How to Shoot Video
A good fisherman knows what’s in his tackle box, and a good videographer knows his camcorder. Anything can happen at a moment’s notice; therefore, you should be able to adjust the shutter speed, turn off the autofocus, or do whatever else is necessary to capture the best images. In other words, learn your equipment inside and out. Read the manual twice. Know how to access the menus, which menus contain which settings, and so on. Keep a crib sheet handy if necessary (laminate a 3×5 card, hole-punch it, and attach it to the neck strap). A little bit of study and preparation can go a long way toward helping you shoot better video.
Anytime you go somewhere with your camcorder, here’s what you should be packing:
At least one spare battery, fully charged.
A lens-cleaning cloth. No matter how careful you are, the lens is going to get smudged..
A tripod.

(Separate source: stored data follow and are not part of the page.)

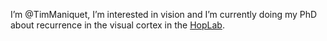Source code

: I’m @TimManiquet, I’m interested in vision and I’m currently doing my PhD about recurrence in the visual cortex in the [HopLab](https://www.hoplab.be/).

<!---
TimManiquet/TimManiquet is a ✨ special ✨ repository because its `README.md` (this file) appears on your GitHub profile.
You can click the Preview link to take a look at your changes.
--->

Throw it in the trunk, even if you don’t think you’ll need it.
The battery charger/power supply.
An extension cord for the power supply, which you’ll invariably need.
Duct tape, for taping down the extension cord so people don’t trip over it.
Lighting gear, lens filters, microphones, and any other accessories you own.
Digital zoom should never be used, unless you’re looking for grainy, pixilated video.
The reason is: as you increase the zoom level, the recorder crops further and further into the center of the image, enlarging the cropped portion until the image fills the screen.
Stick with your recorder’s optical zoom (usually you can turn off digital zoom from within the camera’s menu system), which relies solely on the lens for magnification.